TASK OBJECTIVE - Beginning at the line that contains "[[Back to Model" and finishing at the line that contains "The application (Auto", output the data below exactly. Include both end lines and no pictures.

────────────────

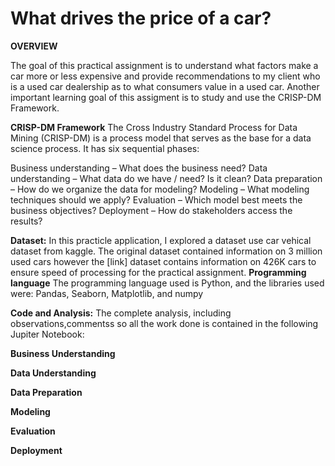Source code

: # What drives the price of a car?
**OVERVIEW**

  The  goal of this practical assignment is to understand what factors make a car more or less expensive and provide recommendations to my client who is a used car dealership as to what consumers value in a used car. Another important learning  goal of this assigment is to study and use the CRISP-DM Framework.

**CRISP-DM Framework**
The Cross Industry Standard Process for Data Mining (CRISP-DM) is a process model that serves as the base for a data science process. It has six sequential phases:

Business understanding – What does the business need?
Data understanding – What data do we have / need? Is it clean?
Data preparation – How do we organize the data for modeling?
Modeling – What modeling techniques should we apply?
Evaluation – Which model best meets the business objectives?
Deployment – How do stakeholders access the results?

**Dataset:**
In this practicle application, I explored a dataset use car vehical dataset from kaggle. The original dataset contained information on 3 million used cars however the [link] dataset contains information on 426K cars to ensure speed of processing for the practical assignment.
**Programming language** 
The programming language used is Python, and the libraries used were: Pandas, Seaborn, Matplotlib, and numpy

**Code and Analysis:**
The complete analysis, including observations,commentss so all the work done is contained in the following Jupiter Notebook:


**Business Understanding**

**Data Understanding**

**Data Preparation**

**Modeling**

**Evaluation**

**Deployment**
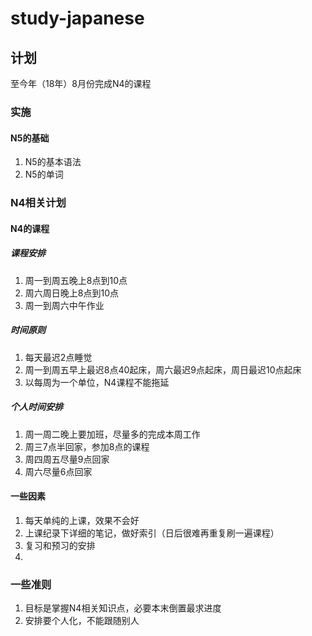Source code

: # study-japanese
## 计划
至今年（18年）8月份完成N4的课程
### 实施
#### N5的基础
1. N5的基本语法
2. N5的单词

### N4相关计划
#### N4的课程

##### 课程安排
1. 周一到周五晚上8点到10点
2. 周六周日晚上8点到10点
3. 周一到周六中午作业


##### 时间原则
1. 每天最迟2点睡觉
2. 周一到周五早上最迟8点40起床，周六最迟9点起床，周日最迟10点起床
3. 以每周为一个单位，N4课程不能拖延

##### 个人时间安排
1. 周一周二晚上要加班，尽量多的完成本周工作
2. 周三7点半回家，参加8点的课程
3. 周四周五尽量9点回家
4. 周六尽量6点回家


#### 一些因素
1. 每天单纯的上课，效果不会好
2. 上课纪录下详细的笔记，做好索引（日后很难再重复刷一遍课程）
3. 复习和预习的安排
4. 

### 一些准则
1. 目标是掌握N4相关知识点，必要本末倒置最求进度
2. 安排要个人化，不能跟随别人
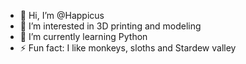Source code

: - 👋 Hi, I’m @Happicus
- 👀 I’m interested in 3D printing and modeling
- 🌱 I’m currently learning Python
- ⚡ Fun fact: I like monkeys, sloths and Stardew valley

<!---
Happicus/Happicus is a ✨ special ✨ repository because its `README.md` (this file) appears on your GitHub profile.
You can click the Preview link to take a look at your changes.
--->
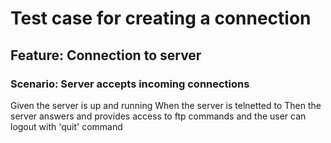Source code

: 
# Test case for creating a connection

## Feature: Connection to server

### Scenario: Server accepts incoming connections
Given the server is up and running
When the server is telnetted to
Then the server answers and provides access to ftp commands
and the user can logout with 'quit' command
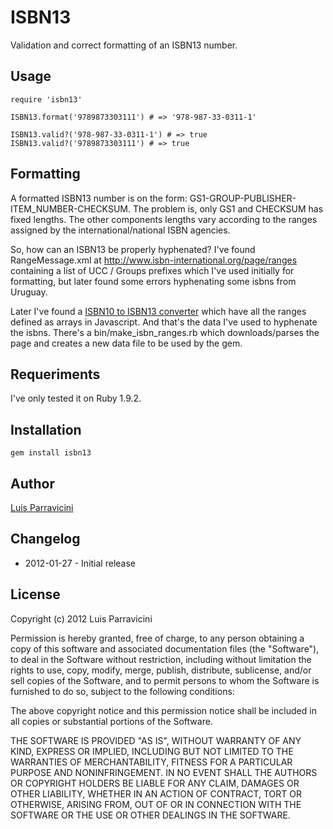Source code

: # ISBN13

Validation and correct formatting of an ISBN13 number.

## Usage

    require 'isbn13'

    ISBN13.format('9789873303111') # => '978-987-33-0311-1'

    ISBN13.valid?('978-987-33-0311-1') # => true
    ISBN13.valid?('9789873303111') # => true


## Formatting

A formatted ISBN13 number is on the form: GS1-GROUP-PUBLISHER-ITEM_NUMBER-CHECKSUM. The problem is, only GS1 and CHECKSUM has fixed lengths. The other components lengths vary according to the ranges assigned by the international/national ISBN agencies.

So, how can an ISBN13 be properly hyphenated? I've found RangeMessage.xml at http://www.isbn-international.org/page/ranges containing a list of UCC / Groups prefixes which I've used initially for formatting, but later found some errors hyphenating some isbns from Uruguay.

Later I've found a [ISBN10 to ISBN13 converter](http://www.isbn-international.org/ia/isbncvt) which have all the ranges defined as arrays in Javascript. And that's the data I've used to hyphenate the isbns. There's a bin/make_isbn_ranges.rb which downloads/parses the page and creates a new data file to be used by the gem.

## Requeriments

I've only tested it on Ruby 1.9.2.

## Installation

    gem install isbn13

## Author

[Luis Parravicini](mailto:lparravi@gmail.com)

## Changelog

* 2012-01-27 - Initial release

## License

Copyright (c) 2012 Luis Parravicini

Permission is hereby granted, free of charge, to any person obtaining a copy of
this software and associated documentation files (the "Software"), to deal in
the Software without restriction, including without limitation the rights to
use, copy, modify, merge, publish, distribute, sublicense, and/or sell copies of
the Software, and to permit persons to whom the Software is furnished to do so,
subject to the following conditions:

The above copyright notice and this permission notice shall be included in all
copies or substantial portions of the Software.

THE SOFTWARE IS PROVIDED "AS IS", WITHOUT WARRANTY OF ANY KIND, EXPRESS OR
IMPLIED, INCLUDING BUT NOT LIMITED TO THE WARRANTIES OF MERCHANTABILITY, FITNESS
FOR A PARTICULAR PURPOSE AND NONINFRINGEMENT. IN NO EVENT SHALL THE AUTHORS OR
COPYRIGHT HOLDERS BE LIABLE FOR ANY CLAIM, DAMAGES OR OTHER LIABILITY, WHETHER
IN AN ACTION OF CONTRACT, TORT OR OTHERWISE, ARISING FROM, OUT OF OR IN
CONNECTION WITH THE SOFTWARE OR THE USE OR OTHER DEALINGS IN THE SOFTWARE.
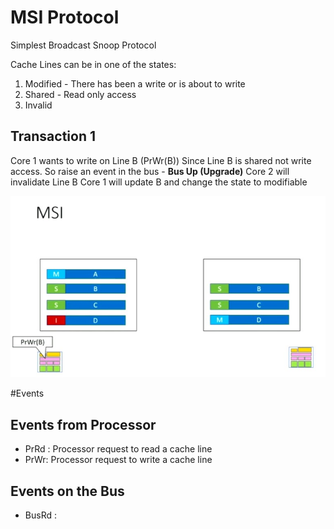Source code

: # MSI Protocol

Simplest Broadcast Snoop Protocol

Cache Lines can be in one of the states:
1. Modified - There has been a write or is about to write
2. Shared - Read only access
3. Invalid

## Transaction 1
Core 1 wants to write on Line B (PrWr(B))
Since Line B is shared not write access. So raise an event in the bus - **Bus Up (Upgrade)**
Core 2 will invalidate Line B
Core 1 will update B and change the state to modifiable

![MSI Protocol](Images/MSI_Protocol.jpg)

#Events

## Events from Processor
* PrRd : Processor request to read a cache line
* PrWr:  Processor request to write a cache line

## Events on the Bus
* BusRd : 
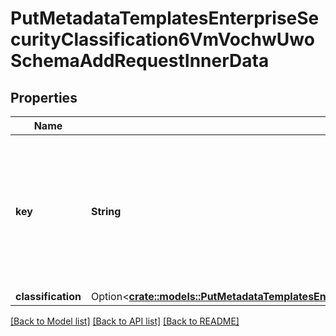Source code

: # PutMetadataTemplatesEnterpriseSecurityClassification6VmVochwUwoSchemaAddRequestInnerData

## Properties

Name | Type | Description | Notes
------------ | ------------- | ------------- | -------------
**key** | **String** | The label of the classification as shown in the web and mobile interfaces. This is the only field required to add a classification. | 
**classification** | Option<[**crate::models::PutMetadataTemplatesEnterpriseSecurityClassification6VmVochwUwoSchemaAddRequestInnerDataClassification**](put_metadata_templates_enterprise_securityClassification_6VMVochwUWo_schema_add_request_inner_data_classification.md)> |  | [optional]

[[Back to Model list]](../README.md#documentation-for-models) [[Back to API list]](../README.md#documentation-for-api-endpoints) [[Back to README]](../README.md)


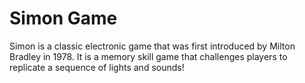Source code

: # Simon Game
Simon is a classic electronic game that was first introduced by Milton Bradley in 1978. It is a memory skill game that challenges players to replicate a sequence of lights and sounds!

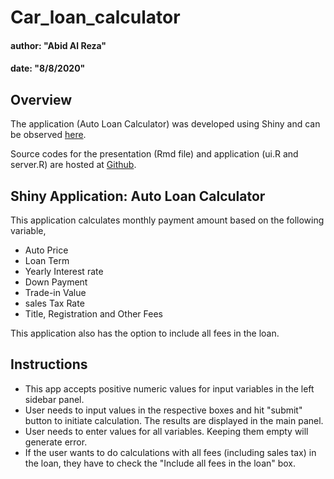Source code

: # Car_loan_calculator

#### author: "Abid Al Reza"
#### date: "8/8/2020"


## Overview

The application (Auto Loan Calculator) was developed using Shiny and can be observed [here](https://abidgen.shinyapps.io/auto_loan_calculator/).

Source codes for the presentation (Rmd file) and application (ui.R and server.R) are hosted at [Github](https://github.com/abidgen/Car_loan_calculator).



## Shiny Application: Auto Loan Calculator

This application calculates monthly payment amount based on the following variable,

- Auto Price
- Loan Term
- Yearly Interest rate
- Down Payment
- Trade-in Value
- sales Tax Rate
- Title, Registration and Other Fees

This application also has the option to include all fees in the loan. 



## Instructions

- This app accepts positive numeric values for input variables in the left sidebar panel. 
- User needs to input values in the respective boxes and hit "submit" button to initiate calculation. The results are displayed in the main panel. 
- User needs to enter values for all variables. Keeping them empty will generate error. 
- If the user wants to do calculations with all fees (including sales tax) in the loan, they have to check the "Include all fees in the loan" box.

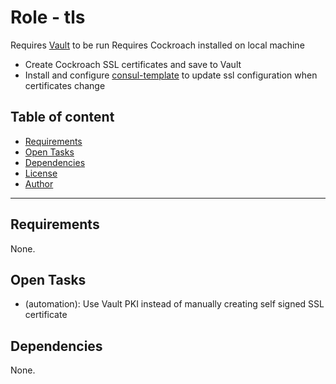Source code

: # Role - tls

Requires [Vault](../../vault/) to be run
Requires Cockroach installed on local machine

- Create Cockroach SSL certificates and save to Vault
- Install and configure [consul-template](https://github.com/hashicorp/consul-template) to update ssl configuration when certificates change

## Table of content

- [Requirements](#requirements)
- [Open Tasks](#open-tasks)
- [Dependencies](#dependencies)
- [License](#license)
- [Author](#author)

---

## Requirements

None.



## Open Tasks

- (automation): Use Vault PKI instead of manually creating self signed SSL certificate

## Dependencies

None.
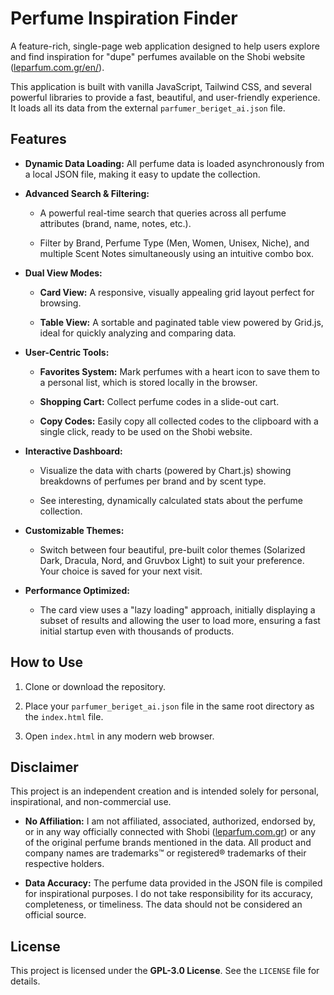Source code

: # Perfume Inspiration Finder

A feature-rich, single-page web application designed to help users explore and find inspiration for "dupe" perfumes available on the Shobi website ([leparfum.com.gr/en/](https://leparfum.com.gr/en/)).

This application is built with vanilla JavaScript, Tailwind CSS, and several powerful libraries to provide a fast, beautiful, and user-friendly experience. It loads all its data from the external `parfumer_beriget_ai.json` file.

## Features

* **Dynamic Data Loading:** All perfume data is loaded asynchronously from a local JSON file, making it easy to update the collection.

* **Advanced Search & Filtering:**

  * A powerful real-time search that queries across all perfume attributes (brand, name, notes, etc.).

  * Filter by Brand, Perfume Type (Men, Women, Unisex, Niche), and multiple Scent Notes simultaneously using an intuitive combo box.

* **Dual View Modes:**

  * **Card View:** A responsive, visually appealing grid layout perfect for browsing.

  * **Table View:** A sortable and paginated table view powered by Grid.js, ideal for quickly analyzing and comparing data.

* **User-Centric Tools:**

  * **Favorites System:** Mark perfumes with a heart icon to save them to a personal list, which is stored locally in the browser.

  * **Shopping Cart:** Collect perfume codes in a slide-out cart.

  * **Copy Codes:** Easily copy all collected codes to the clipboard with a single click, ready to be used on the Shobi website.

* **Interactive Dashboard:**

  * Visualize the data with charts (powered by Chart.js) showing breakdowns of perfumes per brand and by scent type.

  * See interesting, dynamically calculated stats about the perfume collection.

* **Customizable Themes:**

  * Switch between four beautiful, pre-built color themes (Solarized Dark, Dracula, Nord, and Gruvbox Light) to suit your preference. Your choice is saved for your next visit.

* **Performance Optimized:**

  * The card view uses a "lazy loading" approach, initially displaying a subset of results and allowing the user to load more, ensuring a fast initial startup even with thousands of products.

## How to Use

1. Clone or download the repository.

2. Place your `parfumer_beriget_ai.json` file in the same root directory as the `index.html` file.

3. Open `index.html` in any modern web browser.

## Disclaimer

This project is an independent creation and is intended solely for personal, inspirational, and non-commercial use.

* **No Affiliation:** I am not affiliated, associated, authorized, endorsed by, or in any way officially connected with Shobi ([leparfum.com.gr](https://leparfum.com.gr)) or any of the original perfume brands mentioned in the data. All product and company names are trademarks™ or registered® trademarks of their respective holders.

* **Data Accuracy:** The perfume data provided in the JSON file is compiled for inspirational purposes. I do not take responsibility for its accuracy, completeness, or timeliness. The data should not be considered an official source.

## License

This project is licensed under the **GPL-3.0 License**. See the `LICENSE` file for details.
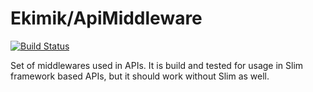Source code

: # Ekimik/ApiMiddleware
[![Build Status](https://travis-ci.org/Ekimik/ApiMiddleware.svg?branch=master)](https://travis-ci.org/Ekimik/ApiMiddleware)

Set of middlewares used in APIs. It is build and tested for usage in 
Slim framework based APIs, but it should work without Slim as well.
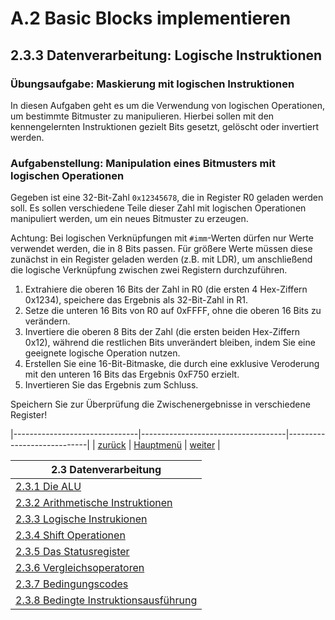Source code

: # A.2 Basic Blocks implementieren
## 2.3.3 Datenverarbeitung: Logische Instruktionen
### Übungsaufgabe: Maskierung mit logischen Instruktionen

In diesen Aufgaben geht es um die Verwendung von logischen Operationen, um bestimmte Bitmuster zu manipulieren. Hierbei sollen mit den kennengelernten Instruktionen gezielt Bits gesetzt, gelöscht oder invertiert werden. 

### Aufgabenstellung: Manipulation eines Bitmusters mit logischen Operationen
Gegeben ist eine 32-Bit-Zahl `0x12345678`, die in Register R0 geladen werden soll. Es sollen verschiedene Teile dieser Zahl mit logischen Operationen manipuliert werden, um ein neues Bitmuster zu erzeugen.

Achtung: Bei logischen Verknüpfungen mit `#imm`-Werten dürfen nur Werte verwendet werden, die in 8 Bits passen. Für größere Werte müssen diese zunächst in ein Register geladen werden (z.B. mit LDR), um anschließend die logische Verknüpfung zwischen zwei Registern durchzuführen.

1. Extrahiere die oberen 16 Bits der Zahl in R0 (die ersten 4 Hex-Ziffern 0x1234), speichere das Ergebnis als 32-Bit-Zahl in R1.
2. Setze die unteren 16 Bits von R0 auf 0xFFFF, ohne die oberen 16 Bits zu verändern.
3. Invertiere die oberen 8 Bits der Zahl (die ersten beiden Hex-Ziffern 0x12), während die restlichen Bits unverändert bleiben, indem Sie eine geeignete logische Operation nutzen.
4. Erstellen Sie eine 16-Bit-Bitmaske, die durch eine exklusive Veroderung mit den unteren 16 Bits das Ergebnis 0xF750 erzielt.
5. Invertieren Sie das Ergebnis zum Schluss.

Speichern Sie zur Überprüfung die Zwischenergebnisse in verschiedene Register!

|-------------------------------|------------------------------------|----------------------------|
|   [zurück](loginstr.md)       |   [Hauptmenü](../ueberblick.md)    |   [weiter](loguelsg.md)    |


| **2.3 Datenverarbeitung**                                             |
|-----------------------------------------------------------------------|
| [2.3.1 Die ALU](arithlogintro.md)                                     |
| [2.3.2 Arithmetische Instruktionen](arithinstr.md)                    |
| [2.3.3 Logische Instrukionen](loginstr.md)                            |
| [2.3.4 Shift Operationen](shiftinstr.md)                              |
| [2.3.5 Das Statusregister](flags.md)                                  |
| [2.3.6 Vergleichsoperatoren](comp.md)                                 |
| [2.3.7 Bedingungscodes](beding.md)                                    |
| [2.3.8 Bedingte Instruktionsausführung](bedinstr.md)                  |
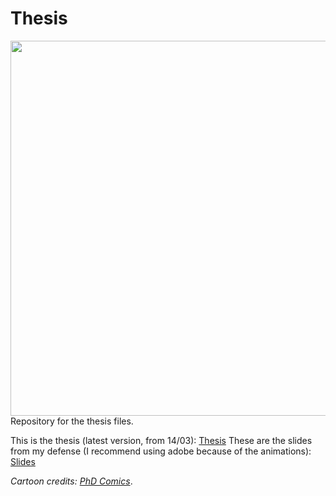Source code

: # Thesis

<img src="http://www.phdcomics.com/comics/archive/phd052206s.gif" width="600" align = "right">

Repository for the thesis files.

This is the thesis (latest version, from 14/03): [Thesis](https://github.com/aishameriane/msc-economics/blob/master/Thesis/Thesis/Thesis_Aisha1403.pdf)
These are the slides from my defense (I recommend using adobe because of the animations): [Slides](https://github.com/aishameriane/msc-economics/blob/master/Thesis/Thesis/Slides_defesa_Aisha.pdf)

_Cartoon credits: [PhD Comics](http://phdcomics.com/comics/archive.php?comicid=715)_.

────────────────

FINISHED EXERCISE -
[[Back to Model list]](../README.md#documentation-for-models) [[Back to API list]](../README.md#documentation-for-api-endpoints) [[Back to README]](../README.md)


Source code

: # Simon Game
Simon is a classic electronic game that was first introduced by Milton Bradley in 1978. It is a memory skill game that challenges players to replicate a sequence of lights and sounds!

Source code

: # Car_loan_calculator

#### author: "Abid Al Reza"
#### date: "8/8/2020"


## Overview

The application (Auto Loan Calculator) was developed using Shiny and can be observed [here](https://abidgen.shinyapps.io/auto_loan_calculator/).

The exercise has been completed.